Like a lot of HR professionals, I didn’t realize that I wanted to be in HR! It was a good friend who suggested that perhaps my love of giving college campus tours to prospective students would be a great match for being a campus recruiter, and a lightbulb went off in my head. Once I was in an environment where I got exposure to all the different areas of HR, I became very interested in talent acquisition and coaching. That led to my first role as a HR business partner, and from that seat I gained experience in employee relations, investigations, performance management - pretty much all things HR. I never passed up an opportunity to move laterally or to learn new skills - I was always willing to take the internal transfer that no one wanted or try to solve the thorny problems. My ability to move from talent acquisition to business partner work and back again several times gave me a well rounded understanding of the whole field, and that has helped me immensely as I transitioned to a Chief People Officer role later in my career. 

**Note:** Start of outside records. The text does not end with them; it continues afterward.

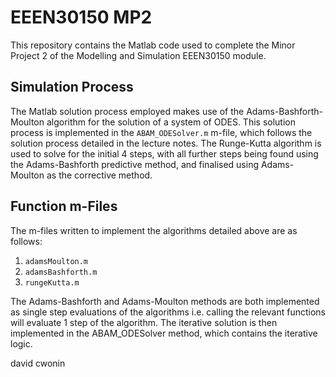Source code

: # EEEN30150 MP2

This repository contains the Matlab code used to complete the Minor Project 2 of the Modelling and Simulation EEEN30150 module.

## Simulation Process

The Matlab solution process employed makes use of the Adams-Bashforth-Moulton algorithm for the solution of a system of ODES. 
This solution process is implemented in the `ABAM_ODESolver.m` m-file, which follows the solution process detailed in the lecture notes.
The Runge-Kutta algorithm is used to solve for the initial 4 steps, with all further steps being found using the Adams-Bashforth predictive method, and finalised using Adams-Moulton as the corrective method. 

## Function m-Files

The m-files written to implement the algorithms detailed above are as follows:

1. `adamsMoulton.m` 
2. `adamsBashforth.m`
3. `rungeKutta.m`

The Adams-Bashforth and Adams-Moulton methods are both implemented as single step evaluations of the algorithms i.e. calling the relevant functions will evaluate 1 step of the algorithm.
The iterative solution is then implemented in the ABAM_ODESolver method, which contains the iterative logic.




david cwonin




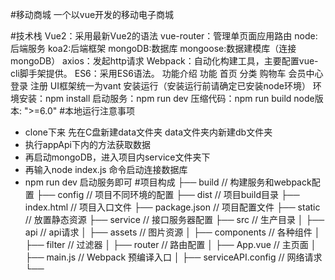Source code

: #移动商城
一个以vue开发的移动电子商城

#技术栈
Vue2：采用最新Vue2的语法
vue-router：管理单页面应用路由
node:后端服务
koa2:后端框架
mongoDB:数据库
mongoose:数据建模库（连接mongoDB）
axios：发起http请求
Webpack：自动化构建工具，主要配置vue-cli脚手架提供。
ES6：采用ES6语法。
功能介绍
功能
首页
分类
购物车
会员中心
登录
注册
UI框架统一为vant
安装运行（安装运行前请确定已安装node环境）
环境安装：npm install
启动服务：npm run dev
压缩代码：npm run build
node版本: ">=6.0"
#本地运行注意事项
- clone下来 先在C盘新建data文件夹 data文件夹内新建db文件夹
- 执行appApi下内的方法获取数据
- 再启动mongoDB，进入项目内service文件夹下
- 再输入node index.js 命令启动连接数据库
- npm run dev 启动服务即可
#项目构成
├── build                           // 构建服务和webpack配置
├── config                          // 项目不同环境的配置
├── dist                            // 项目build目录
├── index.html                      // 项目入口文件
├── package.json                    // 项目配置文件
├── static                          // 放置静态资源
├── service                         // 接口服务器配置
├── src                             // 生产目录
│   ├── api                         // api请求
│   ├── assets                      // 图片资源
│   ├── components                  // 各种组件
│   ├── filter                      // 过滤器
│   ├── router                      // 路由配置
│   ├── App.vue                     // 主页面
│   ├── main.js                     // Webpack 预编译入口
│   ├── serviceAPI.config           // 网络请求
└──
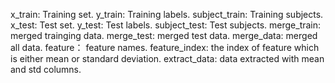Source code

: x_train: Training set.
y_train: Training labels.
subject_train: Training subjects.
x_test: Test set.
y_test: Test labels.
subject_test: Test subjects.
merge_train: merged trainging data.
merge_test: merged test data.
merge_data: merged all data.
feature： feature names.
feature_index: the index of feature which is either mean or standard deviation.
extract_data: data extracted with mean and std columns.
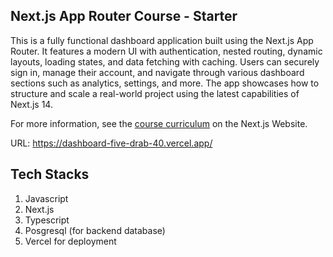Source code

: ## Next.js App Router Course - Starter

This is a fully functional dashboard application built using the Next.js App Router. It features a modern UI with authentication, nested routing, dynamic layouts, loading states, and data fetching with caching. Users can securely sign in, manage their account, and navigate through various dashboard sections such as analytics, settings, and more. The app showcases how to structure and scale a real-world project using the latest capabilities of Next.js 14.

For more information, see the [course curriculum](https://nextjs.org/learn) on the Next.js Website.


URL: https://dashboard-five-drab-40.vercel.app/

## Tech Stacks

1. Javascript
2. Next.js
3. Typescript
4. Posgresql (for backend database)
5. Vercel for deployment
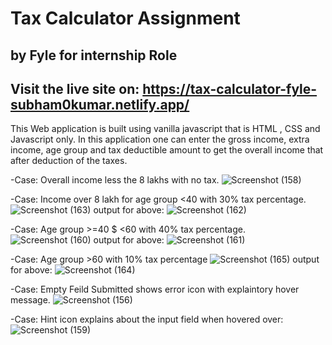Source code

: # Tax Calculator Assignment 
## by Fyle for internship Role
## Visit the live site on:  https://tax-calculator-fyle-subham0kumar.netlify.app/

This Web application is built using vanilla javascript that is HTML , CSS and Javascript only.
In this application one can enter the gross income, extra income, age group and tax deductible amount to get the overall income that after deduction of the taxes.

-Case:  Overall income less the 8 lakhs with no tax.
![Screenshot (158)](https://github.com/subham0kumar/taxCalculator-Fyle/assets/53145627/ce24d04a-6fc1-4ae9-92ac-a610bac3f650)

-Case: Income over 8 lakh for age group <40 with 30% tax percentage.
![Screenshot (163)](https://github.com/subham0kumar/taxCalculator-Fyle/assets/53145627/60b07b38-6c8d-4cf2-855b-5894ece34772)
  output for above:
  ![Screenshot (162)](https://github.com/subham0kumar/taxCalculator-Fyle/assets/53145627/8f070763-2eaf-4837-8e67-4dfd12f59edf)

-Case: Age group >=40 $ <60 with 40% tax percentage.
![Screenshot (160)](https://github.com/subham0kumar/taxCalculator-Fyle/assets/53145627/4cb00bcd-6325-4d3c-bb68-0270ca8ad4d4)
   output for above: 
   ![Screenshot (161)](https://github.com/subham0kumar/taxCalculator-Fyle/assets/53145627/69ab90cb-52a2-4644-b2dd-6821a4293d99)

-Case: Age group >60 with 10% tax percentage
![Screenshot (165)](https://github.com/subham0kumar/taxCalculator-Fyle/assets/53145627/6a3810d0-2d2d-4fd6-96de-c82e172e974d)
  output for above:
  ![Screenshot (164)](https://github.com/subham0kumar/taxCalculator-Fyle/assets/53145627/7a81d480-946b-433e-9a0e-a94060a70628)

-Case: Empty Feild Submitted shows error icon with explaintory hover message.
![Screenshot (156)](https://github.com/subham0kumar/taxCalculator-Fyle/assets/53145627/be704f9f-958a-4d1e-9480-4bc87f984b3e)

-Case: Hint icon explains about the input field when hovered over:
![Screenshot (159)](https://github.com/subham0kumar/taxCalculator-Fyle/assets/53145627/31cf2f07-c8df-4729-ad6e-878c4666d6b0)
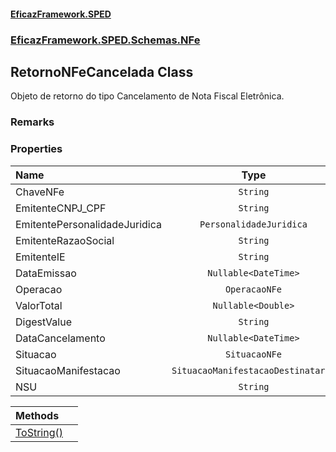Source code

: #### [EficazFramework.SPED](EficazFrameworkSPED.md 'EficazFramework SPED')
### [EficazFramework.SPED.Schemas.NFe](EficazFramework.SPED.Schemas.NFe.md 'EficazFramework.SPED.Schemas.NFe')

## RetornoNFeCancelada Class

Objeto de retorno do tipo Cancelamento de Nota Fiscal Eletrônica.

### Remarks
### Properties

| Name | Type | |
| :--- | :---: | :--- |
| ChaveNFe | `String` |  |
| EmitenteCNPJ_CPF | `String` |  |
| EmitentePersonalidadeJuridica | `PersonalidadeJuridica` |  |
| EmitenteRazaoSocial | `String` |  |
| EmitenteIE | `String` |  |
| DataEmissao | `Nullable<DateTime>` |  |
| Operacao | `OperacaoNFe` |  |
| ValorTotal | `Nullable<Double>` |  |
| DigestValue | `String` |  |
| DataCancelamento | `Nullable<DateTime>` |  |
| Situacao | `SituacaoNFe` |  |
| SituacaoManifestacao | `SituacaoManifestacaoDestinatario` |  |
| NSU | `String` |  |

| Methods | |
| :--- | :--- |
| [ToString()](EficazFramework.SPED.Schemas.NFe/RetornoNFeCancelada/ToString().md 'EficazFramework.SPED.Schemas.NFe.RetornoNFeCancelada.ToString()') | |
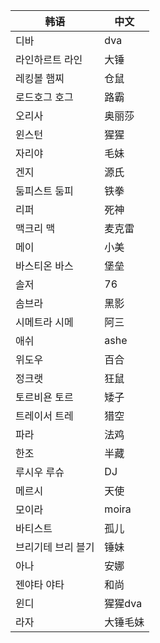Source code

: | 韩语 | 中文 |
| ------ | ------ |
|디바| dva  |
|라인하르트 라인| 大锤 |
|레킹볼 햄찌| 仓鼠 |
|로드호그 호그| 路霸 |
|오리사| 奥丽莎 |
|윈스턴| 猩猩 |
|자리야| 毛妹 |
|겐지| 源氏 |
|둠피스트 둠피| 铁拳 |
|리퍼| 死神 |
|맥크리 맥| 麦克雷|
|메이| 小美 |
|바스티온 바스| 堡垒 |
|솔저| 76|
|솜브라| 黑影 |
|시메트라 시메| 阿三 |
|애쉬| ashe |
|위도우| 百合 |
|정크랫| 狂鼠 |
|토르비욘 토르| 矮子|
|트레이서 트레| 猎空 |
|파라| 法鸡 |
|한조| 半藏 |
|루시우 루슈 |DJ |
|메르시|天使 |
|모이라|moira |
|바티스트|孤儿 |
|브리기테 브리 블기| 锤妹 |
|아나|安娜 |
|젠야타 야타| 和尚 |
|윈디 |猩猩dva|
|라자 |大锤毛妹|

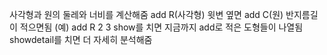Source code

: 사각형과 원의 둘레와 너비를 계산해줌
add R(사각형) 윗변 옆면
add C(원) 반지름길이 적으면됨
(예) add R 2 3
show를 치면 지금까지 add로 적은 도형들이 나열됨
showdetail를 치면 더 자세히 분석해줌
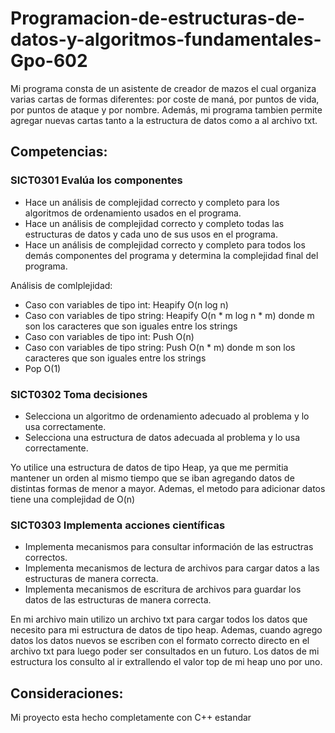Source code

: # Programacion-de-estructuras-de-datos-y-algoritmos-fundamentales-Gpo-602
Mi programa consta de un asistente de creador de mazos el cual organiza varias cartas de formas diferentes:
por coste de maná, por puntos de vida, por puntos de ataque y por nombre. Además, mi programa tambien permite agregar
nuevas cartas tanto a la estructura de datos como a al archivo txt. 

## Competencias:

### SICT0301 Evalúa los componentes

- Hace un análisis de complejidad correcto y completo para los algoritmos de ordenamiento usados en el programa.
- Hace un análisis de complejidad correcto y completo todas las estructuras de datos y cada uno de sus usos en el programa.
- Hace un análisis de complejidad correcto y completo para todos los demás componentes del programa y determina la complejidad final del programa.

Análisis de comlplejidad:
- Caso con variables de tipo int: Heapify O(n log n)
- Caso con variables de tipo string: Heapify O(n * m log n * m) donde m son los caracteres que son iguales entre los strings
- Caso con variables de tipo int: Push O(n)
- Caso con variables de tipo string: Push O(n * m) donde m son los caracteres que son iguales entre los strings
- Pop O(1)

### SICT0302 Toma decisiones

- Selecciona un algoritmo de ordenamiento adecuado al problema y lo usa correctamente.
- Selecciona una estructura de datos adecuada al problema y lo usa correctamente.

Yo utilice una estructura de datos de tipo Heap, ya que me permitia mantener un orden al mismo tiempo que se iban agregando datos de distintas formas 
de menor a mayor. Ademas, el metodo para adicionar datos tiene una complejidad de O(n)

### SICT0303 Implementa acciones científicas

- Implementa mecanismos para consultar información de las estructras correctos.
- Implementa mecanismos de lectura de archivos para cargar datos a las estructuras de manera correcta.
- Implementa mecanismos de escritura de archivos para guardar los datos  de las estructuras de manera correcta.

En mi archivo main utilizo un archivo txt para cargar todos los datos que necesito para mi estructura de datos de tipo heap. Ademas, cuando agrego datos
los datos nuevos se escriben con el formato correcto directo en el archivo txt para luego poder ser consultados en un futuro. Los datos de mi estructura los consulto al ir extrallendo el valor top de mi heap uno por uno. 

## Consideraciones:
Mi proyecto esta hecho completamente con C++ estandar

I think what keeps me around is seeing people - especially new people managers - learn how to support and grow their teams. It’s so gratifying to help people grow into that leadership role. That, and the notes of gratitude I’ve received over the years from employees, colleagues, and former team members, thanking me for helping them at some point in their career. HR can be tough emotionally and it’s so nice to hear you’ve made a difference for someone. My job is made up of a series of small moments of helping people be their best - I enjoy that.  



What have you learned about employees as people through holding multiple leadership positions? What has been the most rewarding part of your job?


First off, people are all the same - we all want connection, understanding and empathy - and the higher up we get in our careers, the more we need those things, not less. We want to feel like we matter, and what we are doing matters to the world in some small (or big!) way. We want to be seen - not for what others think we are, but for what we think we are. 


As an HR professional, I try really hard to meet employees and managers where they are, see them, listen to them, and provide support, ideas or feedback. Most employees are trying so hard to deliver for their employers, while also juggling a lot of priorities at home, too. Employees care about their jobs and want to do their absolute best - as HR, we just have to be honest with them and to help them do that. It seems easy on the surface, but giving people feedback and receiving it myself can be really difficult - it’s a learning experience every time I do it. 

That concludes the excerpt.